Resident and nonresident members of the Bar may be designated as inventory lawyers.
How are inventory lawyers appointed?
When the need for an inventory lawyer arises, Bar counsel will verify that the designated inventory lawyer is eligible to practice law in Florida and contact the designated inventory lawyer. If the designee agrees to serve, Bar counsel will direct them to the inventory manual and, if necessary, will assist in filing a petition with the local circuit court for appointment of the inventory lawyer and securing an order of appointment.
How do I designate an inventory lawyer?
The easiest way is to visit the Bar’s website at floridabar.org. Go to “Member Portal” and look for the “Inventory Lawyer” link and fill out the online form.
How often must I make a designation?
Once a designation is made another designation is not required unless the originally designated inventory lawyer is no longer willing or able to serve. In such event designation of another inventory lawyer may be made online.
Is the requirement to designate an inventory lawyer applicable to government lawyers?
No. However, if a government lawyer has a private practice, a designation is required for that portion of the practice.
RULE 1-3.8 RIGHT TO INVENTORY
(a) Appointment; Grounds; Authority.
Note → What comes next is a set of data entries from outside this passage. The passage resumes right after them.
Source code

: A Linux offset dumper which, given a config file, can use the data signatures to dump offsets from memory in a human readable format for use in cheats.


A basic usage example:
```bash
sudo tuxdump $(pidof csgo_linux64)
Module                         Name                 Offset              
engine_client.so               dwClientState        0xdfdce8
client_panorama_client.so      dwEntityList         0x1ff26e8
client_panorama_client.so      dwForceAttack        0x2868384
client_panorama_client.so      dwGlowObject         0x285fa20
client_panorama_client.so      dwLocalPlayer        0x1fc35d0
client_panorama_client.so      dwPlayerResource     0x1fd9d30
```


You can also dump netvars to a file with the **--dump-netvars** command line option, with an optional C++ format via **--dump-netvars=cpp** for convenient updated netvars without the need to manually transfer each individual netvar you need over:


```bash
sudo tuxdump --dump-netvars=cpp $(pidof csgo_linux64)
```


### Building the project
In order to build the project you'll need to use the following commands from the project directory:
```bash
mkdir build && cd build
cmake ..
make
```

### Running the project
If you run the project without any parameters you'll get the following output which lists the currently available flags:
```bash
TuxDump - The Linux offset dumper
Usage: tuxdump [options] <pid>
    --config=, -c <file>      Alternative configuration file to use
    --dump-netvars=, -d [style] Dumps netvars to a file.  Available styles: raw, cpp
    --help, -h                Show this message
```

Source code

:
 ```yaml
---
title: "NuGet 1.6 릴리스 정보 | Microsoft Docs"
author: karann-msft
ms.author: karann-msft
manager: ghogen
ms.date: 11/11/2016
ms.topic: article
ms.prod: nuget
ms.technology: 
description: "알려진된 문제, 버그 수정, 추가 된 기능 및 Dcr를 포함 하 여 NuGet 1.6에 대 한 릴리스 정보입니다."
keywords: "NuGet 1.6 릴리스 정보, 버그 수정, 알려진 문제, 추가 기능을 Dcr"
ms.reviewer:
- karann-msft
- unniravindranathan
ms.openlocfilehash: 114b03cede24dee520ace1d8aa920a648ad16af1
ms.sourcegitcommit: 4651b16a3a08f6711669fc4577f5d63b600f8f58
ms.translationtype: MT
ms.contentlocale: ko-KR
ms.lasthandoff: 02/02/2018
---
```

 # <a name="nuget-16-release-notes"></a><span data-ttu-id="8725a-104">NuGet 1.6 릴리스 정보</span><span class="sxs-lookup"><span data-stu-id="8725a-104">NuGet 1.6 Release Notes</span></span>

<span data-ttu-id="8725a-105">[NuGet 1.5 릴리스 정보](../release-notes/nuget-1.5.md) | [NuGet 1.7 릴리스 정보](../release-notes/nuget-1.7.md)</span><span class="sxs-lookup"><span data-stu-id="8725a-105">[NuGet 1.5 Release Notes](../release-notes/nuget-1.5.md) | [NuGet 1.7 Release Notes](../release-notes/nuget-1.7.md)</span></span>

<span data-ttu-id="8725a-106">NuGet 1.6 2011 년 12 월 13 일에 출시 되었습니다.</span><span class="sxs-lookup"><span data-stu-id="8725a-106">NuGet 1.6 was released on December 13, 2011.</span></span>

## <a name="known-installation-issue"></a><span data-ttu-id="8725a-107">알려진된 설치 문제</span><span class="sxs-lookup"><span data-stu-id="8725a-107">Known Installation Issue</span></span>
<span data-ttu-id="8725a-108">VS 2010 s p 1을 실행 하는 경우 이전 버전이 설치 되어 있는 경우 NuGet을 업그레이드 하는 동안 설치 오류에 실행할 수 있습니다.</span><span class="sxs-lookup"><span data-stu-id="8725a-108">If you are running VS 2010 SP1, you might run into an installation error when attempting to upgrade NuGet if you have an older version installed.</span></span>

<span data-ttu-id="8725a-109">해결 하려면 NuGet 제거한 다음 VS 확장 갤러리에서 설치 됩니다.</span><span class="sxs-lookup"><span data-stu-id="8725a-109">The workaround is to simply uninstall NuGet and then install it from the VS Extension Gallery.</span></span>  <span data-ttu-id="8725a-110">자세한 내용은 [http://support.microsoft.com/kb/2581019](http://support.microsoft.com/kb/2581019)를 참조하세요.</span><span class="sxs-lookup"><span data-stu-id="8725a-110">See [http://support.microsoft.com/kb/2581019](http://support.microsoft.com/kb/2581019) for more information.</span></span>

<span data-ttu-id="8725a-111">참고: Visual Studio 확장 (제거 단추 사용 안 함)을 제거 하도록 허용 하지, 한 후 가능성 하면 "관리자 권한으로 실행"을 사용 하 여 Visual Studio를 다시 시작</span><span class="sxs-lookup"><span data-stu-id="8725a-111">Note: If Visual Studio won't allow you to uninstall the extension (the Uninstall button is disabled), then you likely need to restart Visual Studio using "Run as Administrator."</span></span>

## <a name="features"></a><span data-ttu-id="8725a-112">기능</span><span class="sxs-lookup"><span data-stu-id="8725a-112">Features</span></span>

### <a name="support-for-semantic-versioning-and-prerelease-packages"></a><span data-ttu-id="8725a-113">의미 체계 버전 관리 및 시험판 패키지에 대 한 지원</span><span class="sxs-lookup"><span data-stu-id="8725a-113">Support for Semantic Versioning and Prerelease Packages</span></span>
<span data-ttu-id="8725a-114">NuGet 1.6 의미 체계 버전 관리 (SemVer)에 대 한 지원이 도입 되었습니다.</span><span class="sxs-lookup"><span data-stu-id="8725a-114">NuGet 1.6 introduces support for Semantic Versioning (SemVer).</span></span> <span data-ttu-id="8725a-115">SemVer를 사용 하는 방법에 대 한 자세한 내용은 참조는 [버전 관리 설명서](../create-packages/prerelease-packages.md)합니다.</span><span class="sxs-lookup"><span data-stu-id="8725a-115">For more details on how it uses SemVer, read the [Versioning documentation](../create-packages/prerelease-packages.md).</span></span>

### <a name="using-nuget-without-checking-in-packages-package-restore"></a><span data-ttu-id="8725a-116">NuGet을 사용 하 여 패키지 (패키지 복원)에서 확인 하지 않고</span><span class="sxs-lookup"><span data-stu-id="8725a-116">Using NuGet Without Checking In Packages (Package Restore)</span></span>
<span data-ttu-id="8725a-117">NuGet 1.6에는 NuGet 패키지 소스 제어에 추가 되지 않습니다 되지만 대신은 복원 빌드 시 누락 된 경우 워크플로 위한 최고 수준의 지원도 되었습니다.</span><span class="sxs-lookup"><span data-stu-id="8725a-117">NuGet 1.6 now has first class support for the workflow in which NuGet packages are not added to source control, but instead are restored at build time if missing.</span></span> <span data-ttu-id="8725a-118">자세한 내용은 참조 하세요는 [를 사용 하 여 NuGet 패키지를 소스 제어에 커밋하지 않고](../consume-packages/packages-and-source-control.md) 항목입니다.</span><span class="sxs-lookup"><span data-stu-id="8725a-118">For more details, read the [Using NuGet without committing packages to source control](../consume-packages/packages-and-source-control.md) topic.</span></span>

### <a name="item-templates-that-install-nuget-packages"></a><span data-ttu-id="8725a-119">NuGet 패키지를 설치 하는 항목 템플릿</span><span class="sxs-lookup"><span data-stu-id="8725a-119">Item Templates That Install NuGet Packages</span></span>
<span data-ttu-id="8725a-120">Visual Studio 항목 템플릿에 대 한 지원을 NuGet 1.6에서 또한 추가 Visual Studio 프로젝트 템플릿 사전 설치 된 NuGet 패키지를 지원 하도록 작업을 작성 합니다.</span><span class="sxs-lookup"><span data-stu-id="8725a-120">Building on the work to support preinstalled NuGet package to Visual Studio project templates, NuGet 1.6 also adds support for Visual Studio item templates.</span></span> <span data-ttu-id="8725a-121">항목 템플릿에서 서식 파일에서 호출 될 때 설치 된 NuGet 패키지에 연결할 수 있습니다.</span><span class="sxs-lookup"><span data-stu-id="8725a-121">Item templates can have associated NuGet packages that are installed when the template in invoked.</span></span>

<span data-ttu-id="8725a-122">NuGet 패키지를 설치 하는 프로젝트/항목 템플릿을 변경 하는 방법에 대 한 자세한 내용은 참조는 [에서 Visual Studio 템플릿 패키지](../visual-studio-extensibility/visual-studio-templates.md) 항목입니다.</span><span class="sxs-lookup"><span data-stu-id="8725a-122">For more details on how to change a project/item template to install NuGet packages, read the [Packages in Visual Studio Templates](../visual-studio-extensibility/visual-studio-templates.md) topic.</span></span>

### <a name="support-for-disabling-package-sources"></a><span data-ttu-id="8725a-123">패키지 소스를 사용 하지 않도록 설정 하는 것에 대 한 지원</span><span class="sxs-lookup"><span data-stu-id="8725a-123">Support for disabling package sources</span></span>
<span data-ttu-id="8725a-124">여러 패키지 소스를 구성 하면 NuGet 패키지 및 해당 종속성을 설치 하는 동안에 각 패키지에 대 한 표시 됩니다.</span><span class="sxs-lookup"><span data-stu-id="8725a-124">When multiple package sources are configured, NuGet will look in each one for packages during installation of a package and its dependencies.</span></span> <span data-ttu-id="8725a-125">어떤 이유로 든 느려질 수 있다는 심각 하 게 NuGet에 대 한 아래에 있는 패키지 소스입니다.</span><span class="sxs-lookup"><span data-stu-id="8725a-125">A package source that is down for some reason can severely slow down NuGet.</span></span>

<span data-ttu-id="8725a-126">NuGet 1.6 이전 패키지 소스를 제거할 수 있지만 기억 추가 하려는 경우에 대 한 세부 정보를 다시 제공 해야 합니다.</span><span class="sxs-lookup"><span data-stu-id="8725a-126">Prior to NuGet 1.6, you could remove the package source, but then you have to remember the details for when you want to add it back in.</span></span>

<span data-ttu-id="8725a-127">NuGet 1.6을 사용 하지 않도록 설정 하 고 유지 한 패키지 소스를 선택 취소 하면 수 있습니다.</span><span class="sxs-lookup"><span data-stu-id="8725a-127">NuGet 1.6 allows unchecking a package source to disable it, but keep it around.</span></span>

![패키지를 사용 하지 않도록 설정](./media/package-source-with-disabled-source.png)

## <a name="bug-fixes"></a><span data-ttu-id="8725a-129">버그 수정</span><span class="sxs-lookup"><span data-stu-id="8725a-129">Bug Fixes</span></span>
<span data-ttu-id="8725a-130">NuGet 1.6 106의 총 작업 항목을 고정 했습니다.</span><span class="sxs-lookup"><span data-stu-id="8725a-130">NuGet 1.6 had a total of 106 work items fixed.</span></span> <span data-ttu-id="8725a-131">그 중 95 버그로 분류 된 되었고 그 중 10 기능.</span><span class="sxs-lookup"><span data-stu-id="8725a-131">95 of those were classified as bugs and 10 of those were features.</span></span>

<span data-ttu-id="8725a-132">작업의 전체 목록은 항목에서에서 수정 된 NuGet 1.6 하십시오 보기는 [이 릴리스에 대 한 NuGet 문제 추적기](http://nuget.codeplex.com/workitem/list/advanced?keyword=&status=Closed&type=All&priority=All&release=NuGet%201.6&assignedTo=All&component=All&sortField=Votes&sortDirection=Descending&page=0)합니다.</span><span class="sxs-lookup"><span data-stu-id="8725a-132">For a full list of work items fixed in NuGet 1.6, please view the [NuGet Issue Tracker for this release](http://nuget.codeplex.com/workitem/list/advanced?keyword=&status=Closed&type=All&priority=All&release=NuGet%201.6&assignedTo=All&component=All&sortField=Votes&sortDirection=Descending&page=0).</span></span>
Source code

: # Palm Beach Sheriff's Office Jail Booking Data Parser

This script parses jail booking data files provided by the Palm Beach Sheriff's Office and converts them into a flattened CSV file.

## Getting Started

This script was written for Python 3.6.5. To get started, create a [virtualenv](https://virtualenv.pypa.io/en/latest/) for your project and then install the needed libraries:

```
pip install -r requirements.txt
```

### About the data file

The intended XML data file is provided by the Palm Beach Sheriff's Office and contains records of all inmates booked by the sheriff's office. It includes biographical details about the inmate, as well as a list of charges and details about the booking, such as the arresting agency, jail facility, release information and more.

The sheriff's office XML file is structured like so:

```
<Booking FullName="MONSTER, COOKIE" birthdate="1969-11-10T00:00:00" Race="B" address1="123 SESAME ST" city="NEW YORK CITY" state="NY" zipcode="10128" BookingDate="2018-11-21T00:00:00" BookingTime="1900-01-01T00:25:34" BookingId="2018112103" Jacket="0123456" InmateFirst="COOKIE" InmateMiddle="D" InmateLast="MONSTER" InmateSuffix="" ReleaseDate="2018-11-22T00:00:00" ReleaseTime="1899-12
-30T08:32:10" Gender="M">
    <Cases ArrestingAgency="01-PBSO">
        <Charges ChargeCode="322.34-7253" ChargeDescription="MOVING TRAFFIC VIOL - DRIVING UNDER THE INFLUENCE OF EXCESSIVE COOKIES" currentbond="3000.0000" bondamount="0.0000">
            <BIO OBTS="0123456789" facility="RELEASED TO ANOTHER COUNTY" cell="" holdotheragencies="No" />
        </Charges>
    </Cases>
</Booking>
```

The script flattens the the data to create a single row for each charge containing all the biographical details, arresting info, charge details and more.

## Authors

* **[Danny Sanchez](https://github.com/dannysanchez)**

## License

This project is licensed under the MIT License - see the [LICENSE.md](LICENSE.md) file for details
Whenever a lawyer is suspended, disbarred, becomes a delinquent member, abandons a practice, disappears, dies, or suffers an involuntary leave of absence due to military service, catastrophic illness, or injury, and no partner, personal representative, or other responsible party capable of conducting the lawyer’s affairs is known to exist, the appropriate circuit court, on proper proof of the fact, may appoint a lawyer or lawyers to inventory the files of that lawyer (“the subject lawyer”) and to act as necessary to protect the interests of the subject lawyer’s clients.
(b) Maintenance of Confidentiality. Any lawyer appointed to inventory a subject lawyer’s files must not disclose any information contained in the inventoried files without the consent of the client to whom the files relate except as necessary to carry out the order of the court that appointed the lawyer to make the inventory. Lawyers appointed to inventory files may seek a protective order from the appropriate court or take other action necessary to protect confidential information of the subject lawyer’s clients.
(c) Status and Purpose of Inventory Lawyer. Nothing in this rule creates the duties or obligations of a lawyer-client, fiduciary, or other relationship between a lawyer appointed to inventory a subject lawyer’s files and the subject lawyer’s clients except for those duties and obligations specifically set forth in this rule and those duties and obligations inherent in the specific tasks undertaken by the inventory lawyer. The purpose of appointing an inventory lawyer is to avoid prejudice to the subject lawyer’s clients and, as a secondary result, prevent or reduce claims against the subject lawyer.
(d) Designation of Inventory Lawyer. Each member of the Bar who practices law in Florida must designate another member of The Florida Bar who has agreed to serve as inventory lawyer under this rule except that no designation is required with respect to any portion of the member’s practice as an employee of a governmental entity. When the services of an inventory lawyer become necessary, an authorized representative of The Florida Bar will contact the designated member and determine the member’s current willingness to serve. The designated member is not under any obligation to serve as inventory lawyer.
(e) Payment of Inventory Lawyer. The Florida Bar may pay a reasonable fee set by the Bar’s executive director as approved by the Board of Governors and within the Bar’s annual budget for that year to a lawyer who agrees to conduct an inventory under this rule. Payment by The Florida Bar to an inventory lawyer will be made only with prior approval by the Bar, on an application approved by the Bar, and under parameters set by the Bar.